What is a “proxy forward model” and what is “sedproxy”?

A proxy forward model is a numerical model that takes a hypothetical “true” climate time-series and simulates the processes of proxy creation and retrieval. The output is a simulated proxy time-series that should resemble what a true proxy would look like given our assumed true climate.

sedproxy is an R package that implements a forward model for climate proxies archived in marine sediments. The model is described in Dolman, A. M. and Laepple, T.: Sedproxy: a forward model for sediment-archived climate proxies, Climate of the Past, 14(12), 1851–1868, https://doi.org/10.5194/cp-14-1851-2018, 2018.

The tutorial is intended to get you started using sedproxy and to illustrate some of its possible applications.

Setup - installing sedproxy

sedproxy can be installed directly from github. Remove the comments marks “#” on the code below to install. If you are doing this tutorial on the RStudio Cloud sedproxy is already installed.

# if (!require("devtools")) {
#   install.packages("devtools")
# }
# 
# devtools::install_github("EarthSystemDiagnostics/sedproxy")

The input climate

The main function in the sedproxy package is ClimToProxyClim for Climate-To-Proxy-Climate, and its first argument is clim.signal. This is the “assumed true” past climate from which a proxy record will be modelled. This could be the output from a GCM, ESM, or a simple stochastic time series.

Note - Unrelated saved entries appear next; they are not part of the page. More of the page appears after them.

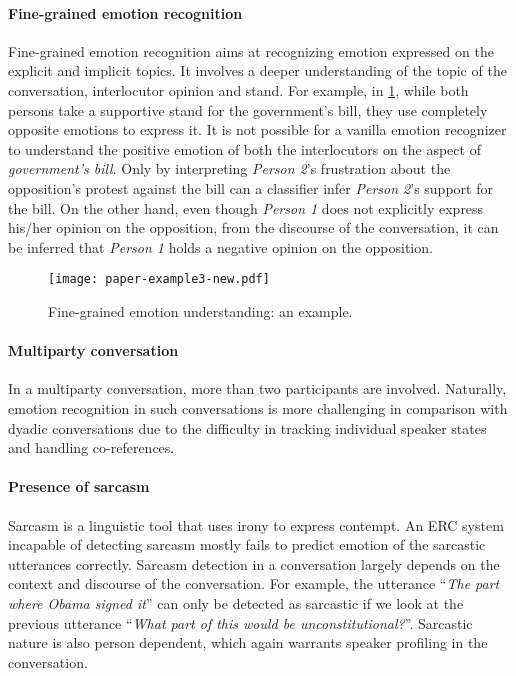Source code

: \documentclass{IEEEtran}\usepackage[pdftex]{graphicx}
\begin{document}
	\paragraph{Fine-grained emotion recognition}
	Fine-grained emotion recognition aims at recognizing emotion expressed on the explicit and implicit topics. It involves a deeper understanding of the topic of the conversation, interlocutor opinion and stand. For example, in 
	\cref{fig:exampleshift}, while both persons take a supportive stand for the government's bill, they use completely opposite emotions to express it. It is not possible for a vanilla emotion recognizer to understand the positive emotion of both the interlocutors on the aspect of \emph{government's bill}. Only by interpreting {\it Person 2}'s frustration about the opposition's protest against the bill can a classifier infer {\it Person 2}'s support for the bill. On the other hand, even though {\it Person 1} does not explicitly express his/her opinion on the opposition, from the discourse of the conversation, it can be inferred that {\it Person 1} holds a negative opinion on the opposition.
	
	\begin{figure}[h] 
		\centering 
		\small
		\texttt{[image: paper-example3-new.pdf]} 
		\caption{Fine-grained emotion understanding: an example.}
		\label{fig:exampleshift}
	\end{figure}
	
	\paragraph{Multiparty conversation}
	In a multiparty conversation, more than two participants are involved. Naturally, emotion recognition in such conversations is more challenging in comparison with dyadic conversations due to the difficulty in tracking individual speaker states and handling co-references.
	
	\paragraph{Presence of sarcasm}


Sarcasm is a linguistic tool that uses irony to express contempt. An ERC system incapable of detecting sarcasm mostly fails to predict emotion of the sarcastic utterances correctly. Sarcasm detection in a conversation largely depends on the context and discourse of the conversation. For example, the utterance ``\textit{The part where Obama signed it}'' can only be detected as sarcastic if we look at the previous utterance ``\textit{What part of this would be unconstitutional?}''. Sarcastic nature is also person dependent, which again warrants speaker profiling in the conversation.
	
\end{document}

It should be a matrix with rows corresponding to years - with the most recent year at the top, going back in time as you go down the matrix (as if it were a sediment column!). In this example the columns of the matrix represent months of the year, but more generally the columns can also represent “habitats” such as different depths in the ocean at which the proxy creation process might take place.

The sedproxy package contains an example input climate taken from the Trace21k climate model run. It is the closest model grid box to core MD97-2141, from which there is a foraminiferal Mg/Ca record (record 41 in Shakun et al. 2012, Rosenthal et al., 2003).

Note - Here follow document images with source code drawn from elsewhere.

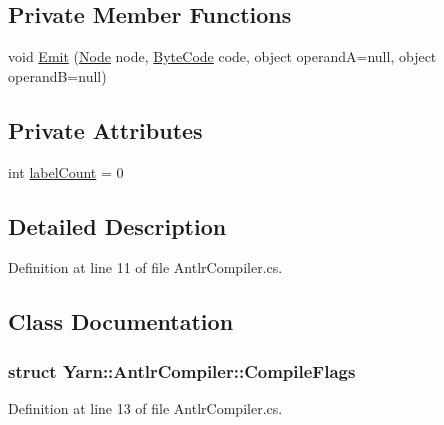 \subsection*{Private Member Functions}
\begin{DoxyCompactItemize}
\item 
void \hyperlink{a00038_a3204aa5b87eaee776b32742df1ee28f9}{Emit} (\hyperlink{a00051_a00379}{Node} node, \hyperlink{a00051_ad5dfb6ee68ca7469623ad3e459f98894}{Byte\-Code} code, object operand\-A=null, object operand\-B=null)
\end{DoxyCompactItemize}
\subsection*{Private Attributes}
\begin{DoxyCompactItemize}
\item 
int \hyperlink{a00038_acf45ec9d1c6301f1798b2722f6e14ddf}{label\-Count} = 0
\end{DoxyCompactItemize}


\subsection{Detailed Description}


Definition at line 11 of file Antlr\-Compiler.\-cs.



\subsection{Class Documentation}
\label{a00374}
\hypertarget{a00038_a00374}{}
\subsubsection{struct Yarn\-:\-:Antlr\-Compiler\-:\-:Compile\-Flags}


Definition at line 13 of file Antlr\-Compiler.\-cs.




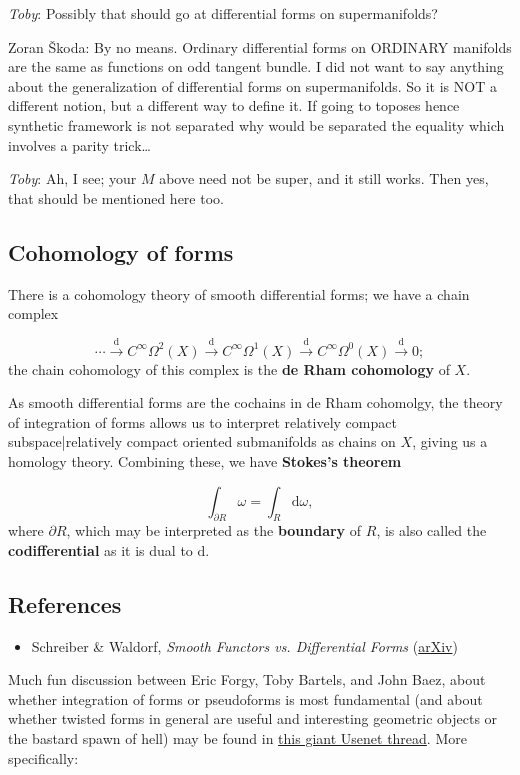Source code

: \documentclass[preprint, 5p, 10pt]{elsarticle}
\theoremstyle{plain}
\begin{document}
\emph{Toby}: Possibly that should go at differential forms on supermanifolds?

Zoran Škoda: By no means. Ordinary differential forms on ORDINARY manifolds are the same as functions on odd tangent bundle. I did not want to say anything about the generalization of differential forms on supermanifolds. So it is NOT a different notion, but a different way to define it. If going to toposes hence synthetic framework is not separated why would be separated the equality which involves a parity trick\ldots{}

\emph{Toby}: Ah, I see; your $M$ above need not be super, and it still works. Then yes, that should be mentioned here too.

\hypertarget{cohomology_of_forms_9}{}\subsection*{{Cohomology of forms}}\label{cohomology_of_forms_9}

There is a cohomology theory of smooth differential forms; we have a chain complex

\begin{displaymath}
\cdots \stackrel{\mathrm{d}}\to C^\infty\Omega^2(X) \stackrel{\mathrm{d}}\to C^\infty\Omega^1(X) \stackrel{\mathrm{d}}\to C^\infty\Omega^0(X) \stackrel{\mathrm{d}}\to 0 ;
\end{displaymath}
the chain cohomology of this complex is the \textbf{de Rham cohomology} of $X$.

As smooth differential forms are the cochains in de Rham cohomolgy, the theory of integration of forms allows us to interpret relatively compact subspace|relatively compact oriented submanifolds as chains on $X$, giving us a homology theory. Combining these, we have \textbf{Stokes'{}s theorem}

\begin{displaymath}
\int_{\partial{R}} \omega = \int_R \mathrm{d}\omega ,
\end{displaymath}
where $\partial{R}$, which may be interpreted as the \textbf{boundary} of $R$, is also called the \textbf{codifferential} as it is dual to $\mathrm{d}$.

\hypertarget{references_10}{}\subsection*{{References}}\label{references_10}

\begin{itemize}%
\item Schreiber \& Waldorf, \emph{Smooth Functors vs. Differential Forms} (\href{http://arxiv.org/abs/0802.0663}{arXiv})

\end{itemize}
Much fun discussion between Eric Forgy, Toby Bartels, and John Baez, about whether integration of forms or pseudoforms is most fundamental (and about whether twisted forms in general are useful and interesting geometric objects or the bastard spawn of hell) may be found in \href{http://groups.google.com/group/sci.physics.research/browse_thread/thread/6a231426b3a313c0/2888a120a9b1f5ad}{this giant Usenet thread}. More specifically:
\end{document}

The model data are in “time-forward” order so we need to reverse the order when we read it, and convert to °C from Kelvin.

knitr::opts_chunk$set(echo=TRUE, message = FALSE, warning = FALSE,
                      fig.width = 6, fig.height = 4)

library(sedproxy)
library(dplyr)
library(tidyr)
library(ggplot2)

clim.in <- N41.t21k.climate[nrow(N41.t21k.climate):1,] - 273.15

Additionally we need to turn it into an R time-series object. The Trace simulation runs to the year 1990 AD, therefore the start time for the input climate is -39 years BP.

clim.in <- ts(clim.in, start = -39)

Timepoints

The second argument timepoint defines the points in time for which you want to model a proxy value. If you have a real proxy record you can use the estimated ages of your actual samples. Here we will define a regular time-series with a sample every 100 years.

Because of the bioturbation process, the modelled proxy value at each timepoint depends on values of the input climate both earlier and later in time than the timepoint itself. This time windows spans from 1 “bioturbation width” younger than the timepoint, and 3 bioturbation widths earlier in time. If timepoints are requested that cannot be returned, the model will still run, but with a warning that some timepoints have been omitted.

req.timepoints <- seq(1, 20000, by = 100)

Habitat weights

habitat.weights define the relative abundance or flux of climate signal carriers (e.g. foraminiferal shells) corresponding to the habitats (here months) in the different columns of the input climate. For example, a particular taxa might be more abundant in the warm summer months than during the winter.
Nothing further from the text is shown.